Igor Vladimirovich Sorin (Игорь Владимирович Сорин; 1969 - 1998), was a Russian poet, musician and artist. He was part of the Russian boy band Ivanushki International, which he left in 1998, striving for a solo career.

== Biography ==
Born 10 November 1969 in Moscow, Igor Sorin studied at the Moscow school No. 841. As a child, he was selected for the role of Tom Sawyer, but before the start of filming Nikita Mikhalkov asked the film crew to take another boy, Fyodor Stukov. The film's director Stanislav Govorukhin granted that request. In desperation, Igor jumped from the second floor but survived.

With Warsaw Minskoff Theatre took part in musical Metro with performances in Europe and on Broadway, New York. From 1988 to 1994 had studied in Gnesin Music School.

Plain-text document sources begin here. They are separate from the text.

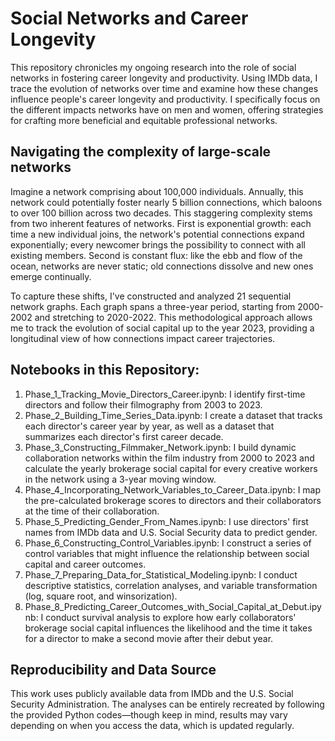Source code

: # Social Networks and Career Longevity

This repository chronicles my ongoing research into the role of social networks in fostering career longevity and productivity. Using IMDb data, I trace the evolution of networks over time and examine how these changes influence people's career longevity and productivity. I specifically focus on the different impacts networks have on men and women, offering strategies for crafting more beneficial and equitable professional networks.

## Navigating the complexity of large-scale networks

Imagine a network comprising about 100,000 individuals. Annually, this network could potentially foster nearly 5 billion connections, which baloons to over 100 billion across two decades. This staggering complexity stems from two inherent features of networks. First is exponential growth: each time a new individual joins, the network's potential connections expand exponentially; every newcomer brings the possibility to connect with all existing members. Second is constant flux: like the ebb and flow of the ocean, networks are never static; old connections dissolve and new ones emerge continually. 

To capture these shifts, I've constructed and analyzed 21 sequential network graphs. Each graph spans a three-year period, starting from 2000-2002 and stretching to 2020-2022. This methodological approach allows me to track the evolution of social capital up to the year 2023, providing a longitudinal view of how connections impact career trajectories.

## Notebooks in this Repository:

1. Phase_1_Tracking_Movie_Directors_Career.ipynb: I identify first-time directors and follow their filmography from 2003 to 2023.
2. Phase_2_Building_Time_Series_Data.ipynb: I create a dataset that tracks each director's career year by year, as well as a dataset that summarizes each director's first career decade.
3. Phase_3_Constructing_Filmmaker_Network.ipynb: I build dynamic collaboration networks within the film industry from 2000 to 2023 and calculate the yearly brokerage social capital for every creative workers in the network using a 3-year moving window.
4. Phase_4_Incorporating_Network_Variables_to_Career_Data.ipynb: I map the pre-calculated brokerage scores to directors and their collaborators at the time of their collaboration.
5. Phase_5_Predicting_Gender_From_Names.ipynb: I use directors' first names from IMDb data and U.S. Social Security data to predict gender.
6. Phase_6_Constructing_Control_Variables.ipynb: I construct a series of control variables that might influence the relationship between social capital and career outcomes. 
7. Phase_7_Preparing_Data_for_Statistical_Modeling.ipynb: I conduct descriptive statistics, correlation analyses, and variable transformation (log, square root, and winsorization).
8. Phase_8_Predicting_Career_Outcomes_with_Social_Capital_at_Debut.ipynb: I conduct survival analysis to explore how early collaborators' brokerage social capital influences the likelihood and the time it takes for a director to make a second movie after their debut year.

## Reproducibility and Data Source

This work uses publicly available data from IMDb and the U.S. Social Security Administration. The analyses can be entirely recreated by following the provided Python codes—though keep in mind, results may vary depending on when you access the data, which is updated regularly.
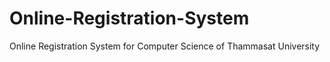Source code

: # Online-Registration-System
Online Registration System for Computer Science of Thammasat University
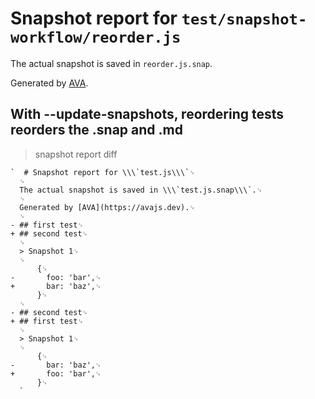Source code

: # Snapshot report for `test/snapshot-workflow/reorder.js`

The actual snapshot is saved in `reorder.js.snap`.

Generated by [AVA](https://avajs.dev).

## With --update-snapshots, reordering tests reorders the .snap and .md

> snapshot report diff

    `  # Snapshot report for \\\`test.js\\\`␊
      ␊
      The actual snapshot is saved in \\\`test.js.snap\\\`.␊
      ␊
      Generated by [AVA](https://avajs.dev).␊
      ␊
    - ## first test␊
    + ## second test␊
      ␊
      > Snapshot 1␊
      ␊
          {␊
    -       foo: 'bar',␊
    +       bar: 'baz',␊
          }␊
      ␊
    - ## second test␊
    + ## first test␊
      ␊
      > Snapshot 1␊
      ␊
          {␊
    -       bar: 'baz',␊
    +       foo: 'bar',␊
          }␊
      `
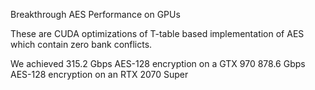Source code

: Breakthrough AES Performance on GPUs

These are CUDA optimizations of T-table based implementation of AES which contain zero bank conflicts.

We achieved 
315.2 Gbps AES-128 encryption on a GTX 970
878.6 Gbps AES-128 encryption on an RTX 2070 Super

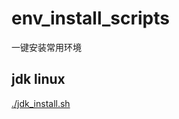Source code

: # env_install_scripts
一键安装常用环境

## jdk linux
[./jdk_install.sh](https://github.com/shavchen/env_install_scripts/blob/main/jdk.jpg?raw=true)
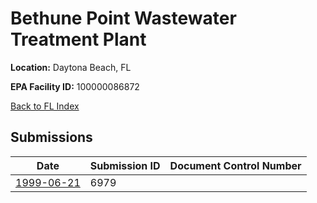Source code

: # Bethune Point Wastewater Treatment Plant

**Location:** Daytona Beach, FL

**EPA Facility ID:** 100000086872

[Back to FL Index](../../index.md)

## Submissions

| Date | Submission ID | Document Control Number |
|------|--------------|-------------------------|
| [1999-06-21](submissions/6979.md) | 6979 |  |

From 1995 to March 1998 he was a soloist in the popular group Ivanushki International. Despite the widespread popularity of the group, Sorin decided to leave in 1998 after recording the album Your letters. He was replaced by Oleg Yakovlev.

== Death and legacy ==
He died on 4 September 1998, as a result of injuries sustained in a suicide attempt three days earlier.

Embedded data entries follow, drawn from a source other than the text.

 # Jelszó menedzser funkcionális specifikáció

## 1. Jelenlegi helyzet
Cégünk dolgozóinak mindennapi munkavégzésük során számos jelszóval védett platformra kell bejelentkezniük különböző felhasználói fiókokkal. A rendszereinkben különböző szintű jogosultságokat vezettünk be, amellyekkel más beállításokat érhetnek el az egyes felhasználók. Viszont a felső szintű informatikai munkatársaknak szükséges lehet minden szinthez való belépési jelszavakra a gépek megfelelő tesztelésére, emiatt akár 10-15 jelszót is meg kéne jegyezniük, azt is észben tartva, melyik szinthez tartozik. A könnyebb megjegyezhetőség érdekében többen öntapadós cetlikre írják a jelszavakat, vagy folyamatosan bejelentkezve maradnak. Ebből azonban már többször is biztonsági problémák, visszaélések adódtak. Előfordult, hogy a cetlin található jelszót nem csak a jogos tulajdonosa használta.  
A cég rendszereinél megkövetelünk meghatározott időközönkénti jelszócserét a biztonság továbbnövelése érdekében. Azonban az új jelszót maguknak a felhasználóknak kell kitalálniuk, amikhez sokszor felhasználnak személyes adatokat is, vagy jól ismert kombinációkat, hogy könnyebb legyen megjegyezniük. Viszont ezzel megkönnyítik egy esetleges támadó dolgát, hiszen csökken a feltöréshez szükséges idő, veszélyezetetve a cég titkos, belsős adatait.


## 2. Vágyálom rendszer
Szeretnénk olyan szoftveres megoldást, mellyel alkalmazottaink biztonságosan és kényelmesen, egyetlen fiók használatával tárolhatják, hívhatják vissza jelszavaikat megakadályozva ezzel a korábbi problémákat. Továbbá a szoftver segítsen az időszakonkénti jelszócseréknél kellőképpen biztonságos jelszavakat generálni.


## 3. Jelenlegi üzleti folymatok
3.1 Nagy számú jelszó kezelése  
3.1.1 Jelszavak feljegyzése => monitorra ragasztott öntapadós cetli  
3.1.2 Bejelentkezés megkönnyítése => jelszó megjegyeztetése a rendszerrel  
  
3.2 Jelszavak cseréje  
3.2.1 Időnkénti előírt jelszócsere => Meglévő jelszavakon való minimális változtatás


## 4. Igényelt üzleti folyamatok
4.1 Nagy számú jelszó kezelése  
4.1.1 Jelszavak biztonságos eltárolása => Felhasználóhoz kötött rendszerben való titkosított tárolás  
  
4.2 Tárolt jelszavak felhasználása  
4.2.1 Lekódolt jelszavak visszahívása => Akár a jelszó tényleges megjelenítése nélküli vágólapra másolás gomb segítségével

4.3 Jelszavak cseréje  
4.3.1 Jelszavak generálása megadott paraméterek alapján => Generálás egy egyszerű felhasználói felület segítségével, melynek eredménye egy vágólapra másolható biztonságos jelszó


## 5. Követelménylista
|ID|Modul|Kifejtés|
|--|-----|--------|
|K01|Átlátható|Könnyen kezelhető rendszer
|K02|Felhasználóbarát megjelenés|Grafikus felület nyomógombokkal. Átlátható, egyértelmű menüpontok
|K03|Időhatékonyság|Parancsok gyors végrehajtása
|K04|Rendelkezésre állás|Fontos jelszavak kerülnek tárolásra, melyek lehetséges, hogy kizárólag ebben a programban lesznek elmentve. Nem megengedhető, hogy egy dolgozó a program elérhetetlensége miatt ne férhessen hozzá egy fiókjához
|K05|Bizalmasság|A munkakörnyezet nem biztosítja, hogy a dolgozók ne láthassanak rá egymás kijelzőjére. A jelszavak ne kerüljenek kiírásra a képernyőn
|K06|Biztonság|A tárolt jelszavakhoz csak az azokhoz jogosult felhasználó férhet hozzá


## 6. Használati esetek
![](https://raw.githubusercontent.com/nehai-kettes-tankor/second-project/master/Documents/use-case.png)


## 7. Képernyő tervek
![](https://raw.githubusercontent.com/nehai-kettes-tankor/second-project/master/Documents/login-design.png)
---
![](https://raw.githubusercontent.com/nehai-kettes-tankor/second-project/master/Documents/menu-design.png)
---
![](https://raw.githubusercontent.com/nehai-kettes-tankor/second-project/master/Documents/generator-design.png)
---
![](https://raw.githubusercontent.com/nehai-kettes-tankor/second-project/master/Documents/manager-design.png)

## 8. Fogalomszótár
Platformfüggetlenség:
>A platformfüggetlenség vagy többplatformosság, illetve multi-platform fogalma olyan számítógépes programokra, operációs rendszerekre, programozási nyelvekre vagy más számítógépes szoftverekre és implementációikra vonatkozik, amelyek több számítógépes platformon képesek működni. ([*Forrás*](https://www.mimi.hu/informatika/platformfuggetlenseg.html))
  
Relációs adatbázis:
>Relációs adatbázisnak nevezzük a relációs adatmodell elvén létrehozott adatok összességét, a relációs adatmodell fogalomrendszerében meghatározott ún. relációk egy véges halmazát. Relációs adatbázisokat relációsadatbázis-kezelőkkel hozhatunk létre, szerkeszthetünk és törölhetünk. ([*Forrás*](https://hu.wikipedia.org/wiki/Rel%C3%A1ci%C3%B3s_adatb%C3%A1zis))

In 1999, Ivanushki International released compilation Фрагменты жизни ("Fragmenti iz zhizni", "Fragments of Life"), which contained his best songs with Ivanushki, songs he had written prior to joining Ivanushki, his vocal poems, and a song dedicated to him, "Я тебя никогда не забуду" ("Ya tebya nikogda ne zabudu", "I Will Never Forget You").